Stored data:
◇ ◇ ◇ ◇

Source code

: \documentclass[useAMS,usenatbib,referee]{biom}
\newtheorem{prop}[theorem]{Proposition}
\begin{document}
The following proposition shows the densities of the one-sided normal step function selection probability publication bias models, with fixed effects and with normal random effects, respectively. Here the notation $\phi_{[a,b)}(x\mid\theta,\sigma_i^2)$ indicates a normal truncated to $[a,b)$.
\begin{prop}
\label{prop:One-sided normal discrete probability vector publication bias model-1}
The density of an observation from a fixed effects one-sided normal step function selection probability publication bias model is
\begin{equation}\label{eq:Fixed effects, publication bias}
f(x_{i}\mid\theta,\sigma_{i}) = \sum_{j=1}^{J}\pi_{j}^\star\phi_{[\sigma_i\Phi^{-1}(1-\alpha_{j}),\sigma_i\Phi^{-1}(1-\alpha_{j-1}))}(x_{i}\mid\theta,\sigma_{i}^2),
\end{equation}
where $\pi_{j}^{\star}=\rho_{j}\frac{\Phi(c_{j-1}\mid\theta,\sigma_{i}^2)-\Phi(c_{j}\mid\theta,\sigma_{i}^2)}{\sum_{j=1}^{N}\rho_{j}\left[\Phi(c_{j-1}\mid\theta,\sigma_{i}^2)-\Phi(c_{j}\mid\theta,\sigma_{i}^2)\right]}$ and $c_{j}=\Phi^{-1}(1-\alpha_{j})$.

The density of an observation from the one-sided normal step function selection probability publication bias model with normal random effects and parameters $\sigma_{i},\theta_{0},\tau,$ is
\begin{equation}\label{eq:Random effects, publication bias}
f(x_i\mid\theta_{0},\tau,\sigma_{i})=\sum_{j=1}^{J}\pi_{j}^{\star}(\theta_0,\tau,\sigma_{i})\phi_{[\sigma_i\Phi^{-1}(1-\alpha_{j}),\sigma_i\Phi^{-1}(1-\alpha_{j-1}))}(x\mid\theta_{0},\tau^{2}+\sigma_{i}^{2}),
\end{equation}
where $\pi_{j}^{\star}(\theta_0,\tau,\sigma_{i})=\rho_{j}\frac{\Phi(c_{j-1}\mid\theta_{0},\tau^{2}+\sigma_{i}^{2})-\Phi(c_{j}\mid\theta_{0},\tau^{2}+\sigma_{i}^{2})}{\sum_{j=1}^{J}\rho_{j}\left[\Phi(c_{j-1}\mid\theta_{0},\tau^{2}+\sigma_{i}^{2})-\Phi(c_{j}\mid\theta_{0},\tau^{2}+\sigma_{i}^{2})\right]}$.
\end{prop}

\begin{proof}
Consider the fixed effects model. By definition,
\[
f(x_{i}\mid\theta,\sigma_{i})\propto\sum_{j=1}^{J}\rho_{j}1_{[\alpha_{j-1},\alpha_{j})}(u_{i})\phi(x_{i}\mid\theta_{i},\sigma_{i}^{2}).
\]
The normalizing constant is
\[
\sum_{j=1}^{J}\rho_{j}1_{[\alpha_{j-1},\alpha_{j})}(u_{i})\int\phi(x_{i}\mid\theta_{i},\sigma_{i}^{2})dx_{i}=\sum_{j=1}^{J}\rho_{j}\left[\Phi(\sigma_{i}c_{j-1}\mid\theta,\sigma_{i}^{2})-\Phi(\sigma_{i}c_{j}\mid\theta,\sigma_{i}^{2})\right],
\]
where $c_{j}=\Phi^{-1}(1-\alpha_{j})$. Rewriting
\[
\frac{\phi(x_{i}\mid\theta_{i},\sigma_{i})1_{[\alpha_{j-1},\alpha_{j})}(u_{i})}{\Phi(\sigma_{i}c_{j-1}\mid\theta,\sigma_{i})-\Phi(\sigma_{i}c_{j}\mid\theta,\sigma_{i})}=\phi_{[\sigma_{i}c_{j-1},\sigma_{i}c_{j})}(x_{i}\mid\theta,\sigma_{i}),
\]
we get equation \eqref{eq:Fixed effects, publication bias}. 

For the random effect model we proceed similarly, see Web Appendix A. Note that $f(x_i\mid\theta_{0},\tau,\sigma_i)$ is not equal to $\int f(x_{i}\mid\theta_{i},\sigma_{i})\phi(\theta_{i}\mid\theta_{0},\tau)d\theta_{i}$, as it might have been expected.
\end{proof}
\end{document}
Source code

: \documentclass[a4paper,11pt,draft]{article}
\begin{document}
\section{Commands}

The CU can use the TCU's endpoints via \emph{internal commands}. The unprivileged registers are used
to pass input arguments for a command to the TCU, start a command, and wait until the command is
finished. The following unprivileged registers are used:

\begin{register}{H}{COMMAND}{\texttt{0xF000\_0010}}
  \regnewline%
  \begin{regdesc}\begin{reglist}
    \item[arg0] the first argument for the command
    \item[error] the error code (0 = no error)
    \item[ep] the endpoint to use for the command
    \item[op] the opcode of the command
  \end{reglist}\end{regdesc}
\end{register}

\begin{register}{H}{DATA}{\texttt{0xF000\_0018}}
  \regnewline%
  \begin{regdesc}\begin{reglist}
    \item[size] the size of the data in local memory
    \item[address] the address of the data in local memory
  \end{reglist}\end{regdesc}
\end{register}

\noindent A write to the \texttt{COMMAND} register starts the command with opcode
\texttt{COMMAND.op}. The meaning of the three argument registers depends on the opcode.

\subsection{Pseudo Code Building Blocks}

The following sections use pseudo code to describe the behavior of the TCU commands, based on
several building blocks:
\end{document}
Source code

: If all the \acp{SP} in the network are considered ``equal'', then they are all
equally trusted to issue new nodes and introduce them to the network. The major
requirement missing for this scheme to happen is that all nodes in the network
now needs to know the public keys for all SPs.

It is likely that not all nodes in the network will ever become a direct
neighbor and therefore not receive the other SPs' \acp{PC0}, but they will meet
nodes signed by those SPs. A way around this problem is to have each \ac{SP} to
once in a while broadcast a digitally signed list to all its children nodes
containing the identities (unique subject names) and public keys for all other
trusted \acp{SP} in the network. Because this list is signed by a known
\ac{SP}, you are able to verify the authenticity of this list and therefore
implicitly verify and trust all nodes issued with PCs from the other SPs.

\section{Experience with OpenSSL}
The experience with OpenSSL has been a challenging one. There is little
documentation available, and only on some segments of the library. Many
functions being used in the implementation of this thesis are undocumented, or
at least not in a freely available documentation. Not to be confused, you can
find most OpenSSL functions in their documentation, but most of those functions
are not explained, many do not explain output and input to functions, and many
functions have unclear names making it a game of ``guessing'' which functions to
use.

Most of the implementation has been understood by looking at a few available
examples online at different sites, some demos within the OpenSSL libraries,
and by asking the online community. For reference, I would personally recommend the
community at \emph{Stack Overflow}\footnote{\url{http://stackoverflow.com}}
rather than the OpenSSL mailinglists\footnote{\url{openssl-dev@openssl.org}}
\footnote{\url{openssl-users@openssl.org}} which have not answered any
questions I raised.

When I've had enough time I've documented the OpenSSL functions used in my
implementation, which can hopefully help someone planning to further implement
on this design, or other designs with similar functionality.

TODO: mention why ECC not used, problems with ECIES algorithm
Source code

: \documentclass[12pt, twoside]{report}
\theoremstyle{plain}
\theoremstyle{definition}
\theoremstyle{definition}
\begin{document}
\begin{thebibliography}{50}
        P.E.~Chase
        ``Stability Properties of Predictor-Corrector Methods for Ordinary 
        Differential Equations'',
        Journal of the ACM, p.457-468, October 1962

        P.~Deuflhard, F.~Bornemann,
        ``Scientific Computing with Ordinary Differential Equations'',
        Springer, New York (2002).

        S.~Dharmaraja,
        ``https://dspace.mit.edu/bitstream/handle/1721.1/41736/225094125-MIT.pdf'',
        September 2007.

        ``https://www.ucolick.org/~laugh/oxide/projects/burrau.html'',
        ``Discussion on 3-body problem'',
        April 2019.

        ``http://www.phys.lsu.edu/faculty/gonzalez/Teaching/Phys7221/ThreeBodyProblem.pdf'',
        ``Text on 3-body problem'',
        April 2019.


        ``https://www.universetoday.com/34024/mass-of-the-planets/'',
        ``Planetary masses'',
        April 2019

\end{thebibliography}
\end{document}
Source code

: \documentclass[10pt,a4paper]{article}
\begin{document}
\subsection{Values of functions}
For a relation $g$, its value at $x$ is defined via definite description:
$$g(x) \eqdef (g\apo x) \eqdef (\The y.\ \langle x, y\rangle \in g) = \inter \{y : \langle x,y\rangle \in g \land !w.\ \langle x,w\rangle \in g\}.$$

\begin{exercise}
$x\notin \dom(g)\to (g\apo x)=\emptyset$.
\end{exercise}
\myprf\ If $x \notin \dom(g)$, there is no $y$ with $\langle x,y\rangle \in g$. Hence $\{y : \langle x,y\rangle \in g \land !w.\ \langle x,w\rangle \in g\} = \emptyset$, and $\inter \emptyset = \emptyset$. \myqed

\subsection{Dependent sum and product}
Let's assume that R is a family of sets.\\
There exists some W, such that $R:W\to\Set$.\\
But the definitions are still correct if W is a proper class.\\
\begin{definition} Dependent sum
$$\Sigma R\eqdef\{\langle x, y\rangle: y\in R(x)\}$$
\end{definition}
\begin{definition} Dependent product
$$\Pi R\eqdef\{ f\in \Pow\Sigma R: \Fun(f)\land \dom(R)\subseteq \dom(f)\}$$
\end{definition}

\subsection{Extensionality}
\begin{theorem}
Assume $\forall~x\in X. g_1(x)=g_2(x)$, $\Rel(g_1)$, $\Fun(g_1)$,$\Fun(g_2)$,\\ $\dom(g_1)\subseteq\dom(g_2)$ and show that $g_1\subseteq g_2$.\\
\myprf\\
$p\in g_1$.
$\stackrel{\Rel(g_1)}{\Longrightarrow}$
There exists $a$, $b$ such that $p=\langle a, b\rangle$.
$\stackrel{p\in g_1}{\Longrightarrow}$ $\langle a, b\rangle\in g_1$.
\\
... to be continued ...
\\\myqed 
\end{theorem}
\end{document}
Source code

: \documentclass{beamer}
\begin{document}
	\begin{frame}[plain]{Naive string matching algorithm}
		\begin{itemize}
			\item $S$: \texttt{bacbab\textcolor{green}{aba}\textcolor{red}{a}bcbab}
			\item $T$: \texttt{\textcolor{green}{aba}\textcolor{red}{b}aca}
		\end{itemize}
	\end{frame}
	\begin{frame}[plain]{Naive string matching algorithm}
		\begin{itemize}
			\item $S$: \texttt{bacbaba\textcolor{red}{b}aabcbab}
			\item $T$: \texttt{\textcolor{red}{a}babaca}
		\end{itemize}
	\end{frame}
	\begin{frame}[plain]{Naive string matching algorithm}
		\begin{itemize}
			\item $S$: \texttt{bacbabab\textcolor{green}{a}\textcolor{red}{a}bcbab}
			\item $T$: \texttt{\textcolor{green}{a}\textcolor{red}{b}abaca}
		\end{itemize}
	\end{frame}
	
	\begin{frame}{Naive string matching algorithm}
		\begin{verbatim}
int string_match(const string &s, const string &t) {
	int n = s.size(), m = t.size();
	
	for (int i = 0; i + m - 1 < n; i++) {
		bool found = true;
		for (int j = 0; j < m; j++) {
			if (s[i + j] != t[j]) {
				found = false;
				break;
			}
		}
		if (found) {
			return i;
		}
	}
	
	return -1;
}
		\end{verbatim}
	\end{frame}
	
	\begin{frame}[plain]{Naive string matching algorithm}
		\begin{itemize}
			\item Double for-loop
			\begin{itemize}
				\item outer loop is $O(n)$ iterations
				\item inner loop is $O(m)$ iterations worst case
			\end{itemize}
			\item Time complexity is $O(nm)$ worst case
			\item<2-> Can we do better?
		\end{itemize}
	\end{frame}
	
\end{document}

◇ ◇ ◇ ◇

YOUR TASK —
Take every line from the records above that has the word "https" and copy it.

ANSWER SPACE —
        ``https://dspace.mit.edu/bitstream/handle/1721.1/41736/225094125-MIT.pdf'',
        ``https://www.ucolick.org/~laugh/oxide/projects/burrau.html'',
        ``https://www.universetoday.com/34024/mass-of-the-planets/'',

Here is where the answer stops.